For reference, there are a few other mutagen commands worth knowing.
mutagen list will list all sync sessions and their statuses,
mutagen monitor shows a dynamic status display for a single session, allowing you see if things are working, and
mutagen terminate will permanently stop synchronization. Instead of terminating, you can
resume as well. Lastly, it’s worth mentioning the
-i flag of
mutagen create. With it, you can tell mutagen to ignore sync on certain directories. If you are running a Rails app, for example, it might be a good idea to specify something like the following:
mutagen create ./my-app docker://my-app/app-dir -i tmp -i log
as these are directories that are often written to but have little value in syncing.
We’ve talked a bit about the results of the different sync methods we have tried, but let’s take a closer look.

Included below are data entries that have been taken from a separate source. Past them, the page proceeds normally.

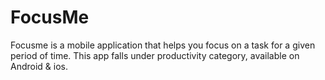 # FocusMe

Focusme is a mobile application that helps you focus on a task for a given period of time. 
This app falls under productivity category, available on Android & ios.








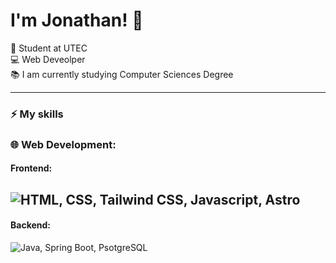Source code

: # I'm Jonathan! 👋

💼 Student at UTEC<br>
💻 Web Deveolper <br>
📚 I am currently studying Computer Sciences Degree<br>

---
### ⚡ **My skills**

### 🌐 Web Development:
#### Frontend:

![HTML, CSS, Tailwind CSS, Javascript, Astro](https://skillicons.dev/icons?i=html,css,tailwind,js,astro)
---
#### Backend:
![Java, Spring Boot, PsotgreSQL](https://skillicons.dev/icons?i=java,spring,postgres)


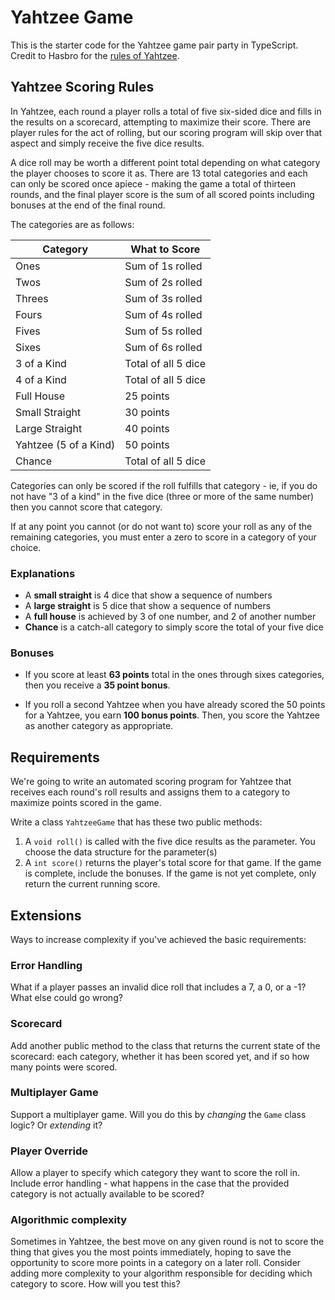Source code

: # Yahtzee Game

This is the starter code for the Yahtzee game pair party in TypeScript. Credit to Hasbro for the [rules of Yahtzee](https://www.hasbro.com/common/instruct/yahtzee.pdf).

## Yahtzee Scoring Rules

In Yahtzee, each round a player rolls a total of five six-sided dice and fills in the results on a scorecard, attempting to maximize their score. There are player rules for the act of rolling, but our scoring program will skip over that aspect and simply receive the five dice results.

A dice roll may be worth a different point total depending on what category the player chooses to score it as. There are 13 total categories and each can only be scored once apiece - making the game a total of thirteen rounds, and the final player score is the sum of all scored points including bonuses at the end of the final round.

The categories are as follows:

| Category  | What to Score |
| ------------- | ------------- |
| Ones  | Sum of 1s rolled |
| Twos | Sum of 2s rolled |
| Threes | Sum of 3s rolled |
| Fours | Sum of 4s rolled |
| Fives | Sum of 5s rolled |
| Sixes | Sum of 6s rolled |
| 3 of a Kind | Total of all 5 dice |
| 4 of a Kind | Total of all 5 dice |
| Full House | 25 points |
| Small Straight | 30 points |
| Large Straight | 40 points |
| Yahtzee (5 of a Kind) | 50 points |
| Chance | Total of all 5 dice |

Categories can only be scored if the roll fulfills that category - ie, if you do not have "3 of a kind" in the five dice (three or more of the same number) then you cannot score that category.

If at any point you cannot (or do not want to) score your roll as any of the remaining categories, you must enter a zero to score in a category of your choice.

### Explanations
- A **small straight** is 4 dice that show a sequence of numbers
- A **large straight** is 5 dice that show a sequence of numbers
- A **full house** is achieved by 3 of one number, and 2 of another number
- **Chance** is a catch-all category to simply score the total of your five dice

### Bonuses

- If you score at least **63 points** total in the ones through sixes categories, then you receive a **35 point bonus**.

- If you roll a second Yahtzee when you have already scored the 50 points for a Yahtzee, you earn **100 bonus points**. Then, you score the Yahtzee as another category as appropriate.

## Requirements

We're going to write an automated scoring program for Yahtzee that receives each round's roll results and assigns them to a category to maximize points scored in the game.

Write a class `YahtzeeGame` that has these two public methods:

1. A `void roll()` is called with the five dice results as the parameter. You choose the data structure for the parameter(s)
2. A `int score()` returns the player's total score for that game. If the game is complete, include the bonuses. If the game is not yet complete, only return the current running score.

## Extensions

Ways to increase complexity if you've achieved the basic requirements:

### Error Handling
What if a player passes an invalid dice roll that includes a 7, a 0, or a -1? What else could go wrong?

### Scorecard
Add another public method to the class that returns the current state of the scorecard: each category, whether it has been scored yet, and if so how many points were scored.

### Multiplayer Game
Support a multiplayer game. Will you do this by *changing* the `Game` class logic? Or *extending* it?

### Player Override
Allow a player to specify which category they want to score the roll in. Include error handling - what happens in the case that the provided category is not actually available to be scored?

### Algorithmic complexity
Sometimes in Yahtzee, the best move on any given round is not to score the thing that gives you the most points immediately, hoping to save the opportunity to score more points in a category on a later roll. Consider adding more complexity to your algorithm responsible for deciding which category to score. How will you test this?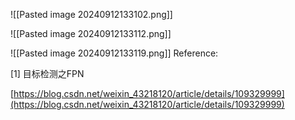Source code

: 
![[Pasted image 20240912133102.png]]


![[Pasted image 20240912133112.png]]

![[Pasted image 20240912133119.png]]
Reference:

[1] 目标检测之FPN

[https://blog.csdn.net/weixin_43218120/article/details/109329999](https://blog.csdn.net/weixin_43218120/article/details/109329999)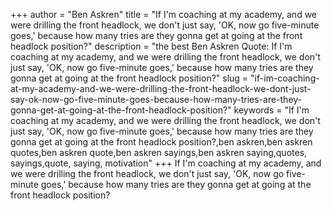 +++
author = "Ben Askren"
title = "If I'm coaching at my academy, and we were drilling the front headlock, we don't just say, 'OK, now go five-minute goes,' because how many tries are they gonna get at going at the front headlock position?"
description = "the best Ben Askren Quote: If I'm coaching at my academy, and we were drilling the front headlock, we don't just say, 'OK, now go five-minute goes,' because how many tries are they gonna get at going at the front headlock position?"
slug = "if-im-coaching-at-my-academy-and-we-were-drilling-the-front-headlock-we-dont-just-say-ok-now-go-five-minute-goes-because-how-many-tries-are-they-gonna-get-at-going-at-the-front-headlock-position?"
keywords = "If I'm coaching at my academy, and we were drilling the front headlock, we don't just say, 'OK, now go five-minute goes,' because how many tries are they gonna get at going at the front headlock position?,ben askren,ben askren quotes,ben askren quote,ben askren sayings,ben askren saying,quotes, sayings,quote, saying, motivation"
+++
If I'm coaching at my academy, and we were drilling the front headlock, we don't just say, 'OK, now go five-minute goes,' because how many tries are they gonna get at going at the front headlock position?

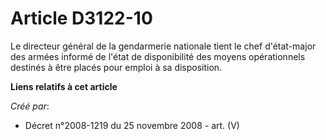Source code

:# Article D3122-10

Le directeur général de la gendarmerie nationale tient le chef d'état-major des armées informé de l'état de disponibilité des
moyens opérationnels destinés à être placés pour emploi à sa disposition.

**Liens relatifs à cet article**

_Créé par_:

  - Décret n°2008-1219 du 25 novembre 2008 - art. (V)
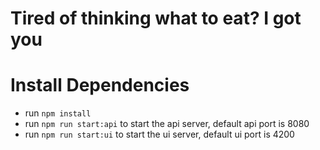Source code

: # Tired of thinking what to eat? I got you

# Install Dependencies

- run `npm install`
- run `npm run start:api` to start the api server, default api port is 8080
- run `npm run start:ui` to start the ui server, default ui port is 4200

Here we can see the execution time of each strategy:
It’s clear that a normal bind mount makes a significant dent in IO performance. By instructing Docker to favor host or container consistency we can easily gain some speed. Introducing a third-party tool to the mix allows us to significantly improve performance on top of that.
Let’s take a quick look at the pros and cons of each approach:
Bind Mount (Cached & Delegated)
- Comes integrated with Docker out of the box.
- Simple to adapt to current code; as easy as adding a flag!
- Performance still isn’t great.
- If thinking about using this option, you’ll most likely want to use the cached option over delegated. This is because the use-case of mounting the application working directory is usually to sync changes from the host to the container. Therefore, it makes sense to use the cached option as it favors consistency on the host side.
- Established project.
- Good performance.
- Easy to set up simple cases while also supporting complex setups.
- Works across multiple platforms. Install the gem and add the configuration files and it should just work.
- Complex sync strategy leaves greater risk of errors.
- Pollutes Docker with extra volumes and containers used only to sync code.
- Can cause heavy resource usage in certain situations.
- Fastest solution available.
- Easy to set up.
- Supports local filesystem sync and sync over remote SSH sessions in addition to docker-based syncing.
- Requires manual setup.
- Still considered early beta with a single contributor at time of writing.
Docker is a great tool for developing applications. While using Docker, it often makes sense to create a bind mount to ensure that changes to your local codebase are immediately reflected into your application container. By default, however, doing so can create significant application performance issues.
Adding a simple flag to your volume mounts is an easy way to help mitigate the issue. For the fastest possible speeds, look towards a third-party tool such as docker-sync or mutagen. In many — but not all! — cases the small effort required to implement one of these solutions will pay off greatly with faster application performance and, as a result, increased developer productivity.
Hopefully this guide helps you to choose the best option for your application. Personally, I prefer Mutagen for its speed and flexibility of use cases. The great thing is that all of the available options are easy to implement and switch between, so if one solution doesn’t work out it’s easy to try another!